For further context, it takes eight to 10 years to grow a Christmas tree, depending on the variety and growing location. That means it’s possible to “borrow” from future supply for the current year when necessary, which the industry has had to do in some recent years. But doing so routinely can delay right-sizing the supply for the future.

Economic Fluctuations

Finally, during the 2008-2011 recession, many big growers, wholesalers and choose-and-cut growing operations went out of business or retired, triggering a drop in supply. In response, other large growers and new farmers began planting more trees following the recession and those will be available in the coming years, returning to more normal or even above average supply.

But here’s the good news: Those factors contributing to a tightened supply are offset by the fact that the industry is bigger than any one grower, region, or challenge. Real Christmas trees are grown in every state and many trees sold in the U.S. also come from Canada.

Without the context of that scale and scope, reports of any one challenge can be misleading. For example, the heat damage in the Pacific Northwest this summer was dramatic, serious, and deeply unfortunate for some individual growers. But it did not wipe out all the trees across the entire industry, or even all the trees in that one region. It was severe but limited in reach. Effects varied in intensity, from farm to farm, species to species, and even tree to tree. With the exception of Oregon, none of the growing regions experienced heat threats to their harvest-ready trees, which has helped stabilize the overall supply.

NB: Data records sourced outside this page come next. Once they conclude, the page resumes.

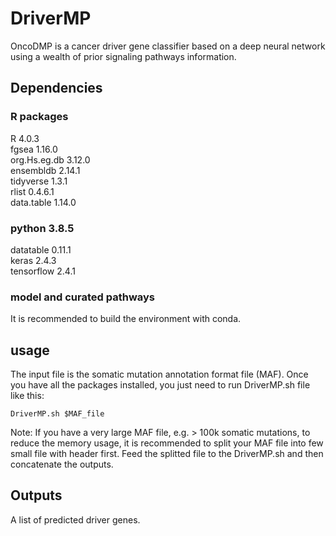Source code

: # DriverMP
OncoDMP is a cancer driver gene classifier based on a deep neural network using a wealth of prior signaling pathways information.
## Dependencies
### R packages
R 4.0.3  
fgsea 1.16.0  
org.Hs.eg.db 3.12.0  
ensembldb 2.14.1  
tidyverse 1.3.1  
rlist 0.4.6.1  
data.table 1.14.0  
  
### python 3.8.5
datatable 0.11.1  
keras 2.4.3  
tensorflow 2.4.1  

### model and curated pathways

It is recommended to build the environment with conda.

## usage
The input file is the somatic mutation annotation format file (MAF). Once you have all the packages installed, you just need to run DriverMP.sh file like this:
```
DriverMP.sh $MAF_file
```
Note: If you have a very large MAF file, e.g. > 100k somatic mutations, to reduce the memory usage, it is recommended to split your MAF file into few small file with header first. Feed the splitted file to the DriverMP.sh and then concatenate the outputs.

## Outputs
A list of predicted driver genes.
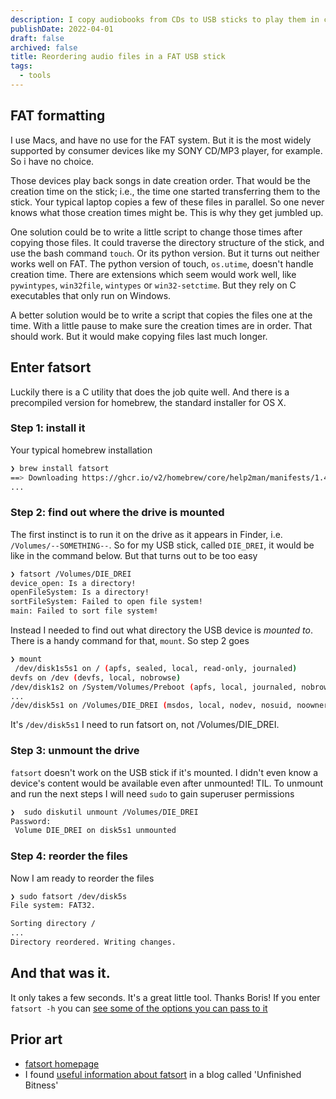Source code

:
 ```yaml
---
description: I copy audiobooks from CDs to USB sticks to play them in cars and random device like old radios. But often those devices play the files out of order. Reordering files in <abbr title="File Allocation Table">FAT</abbr> USB sticks is harder than I thought. Luckily, a chap by the name of Boris Leidner has written a useful tool for that.
publishDate: 2022-04-01
draft: false
archived: false
title: Reordering audio files in a FAT USB stick
tags:
  - tools
---
```


## FAT formatting

I use Macs, and have no use for the FAT system. But it is the most widely supported by consumer devices like my SONY CD/MP3 player, for example. So i have no choice.

Those devices play back songs in date creation order. That would be the creation time on the stick; i.e., the time one started transferring them to the stick. Your typical laptop copies a few of these files in parallel. So one never knows what those creation times might be. This is why they get jumbled up.

One solution could be to write a little script to change those times after copying those files. It could traverse the directory structure of the stick, and use the bash command `touch`. Or its python version. But it turns out neither works well on FAT. The python version of touch, `os.utime`, doesn't handle creation time. There are extensions which seem would work well, like `pywintypes`, `win32file`, `wintypes` or `win32-setctime`. But they rely on C executables that only run on Windows.

A better solution would be to write a script that copies the files one at the time. With a little pause to make sure the creation times are in order. That should work. But it would make copying files last much longer.

## Enter fatsort

Luckily there is a C utility that does the job quite well. And there is a precompiled version for homebrew, the standard installer for OS X.

### Step 1: install it

Your typical homebrew installation

```bash
❯ brew install fatsort
==> Downloading https://ghcr.io/v2/homebrew/core/help2man/manifests/1.49.1
...
```

### Step 2: find out where the drive is mounted

The first instinct is to run it on the drive as it appears in Finder, i.e. `/Volumes/--SOMETHING--`. So for my USB stick, called `DIE_DREI`, it would be like in the command below. But that turns out to be too easy

```bash
❯ fatsort /Volumes/DIE_DREI
device_open: Is a directory!
openFileSystem: Is a directory!
sortFileSystem: Failed to open file system!
main: Failed to sort file system!
```

Instead I needed to find out what directory the USB device is _mounted to_. There is a handy command for that, `mount`. So step 2 goes

```bash
❯ mount
 /dev/disk1s5s1 on / (apfs, sealed, local, read-only, journaled)
devfs on /dev (devfs, local, nobrowse)
/dev/disk1s2 on /System/Volumes/Preboot (apfs, local, journaled, nobrowse)
...
/dev/disk5s1 on /Volumes/DIE_DREI (msdos, local, nodev, nosuid, noowners)
```

It's `/dev/disk5s1` I need to run fatsort on, not /Volumes/DIE_DREI.

### Step 3: unmount the drive

`fatsort` doesn't work on the USB stick if it's mounted. I didn't even know a device's content would be available even after unmounted! TIL. To unmount and run the next steps I will need `sudo` to gain superuser permissions

```bash
❯  sudo diskutil unmount /Volumes/DIE_DREI
Password:
 Volume DIE_DREI on disk5s1 unmounted
```

### Step 4: reorder the files

Now I am ready to reorder the files

```bash
❯ sudo fatsort /dev/disk5s
File system: FAT32.

Sorting directory /
...
Directory reordered. Writing changes.
```

## And that was it.

It only takes a few seconds. It's a great little tool. Thanks Boris! If you enter `fatsort -h` you can [see some of the options you can pass to it](https://fatsort.sourceforge.io/fatsort.1.html)

## Prior art

- [fatsort homepage](https://fatsort.sourceforge.io/)
- I found [useful information about fatsort](https://unfinishedbitness.info/2014/04/16/alphabetically-sorting-fat-usb-drives-with-mac-osx/) in a blog called 'Unfinished Bitness'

Bottom line: No single retailer, lot, nursery, or farm is reflective of the entire industry.


Know Your Sources

  • Established in 2015, the Real Christmas Tree Board (RCTB) is a national research and promotion program whose mission is to share the benefits of fresh Christmas trees with consumers through promotion and public relations, while engaging in research to better serve our customers and growers. The USDA provides oversight of the RCTB to ensure transparency and accuracy in its communications. This press release was developed and distributed by the RCTB.
  • The National Christmas Tree Association (NCTA) is the national trade association representing the Christmas tree industry. NCTA represents more than 700 active member farms, 29 state and regional associations, and more than 4,000 affiliated businesses that grow and sell Christmas trees or provide related supplies and services. The NCTA represents the Real Christmas Tree community with one voice to protect and advocate on the industry’s behalf.
  • The American Christmas Tree Association (ACTA) is a 501(c)(3) corporation run by CEO Thomas Harman.1 Harman is the founder of Balsam Hill, a seller of artificial Christmas trees.2 The majority of artificial Christmas trees are made overseas.3


1 https://apps.irs.gov/pub/epostcard/cor/352342528_201912_990EO_2021042017972245.pdf



Media contact:
Liz Conant
[email protected]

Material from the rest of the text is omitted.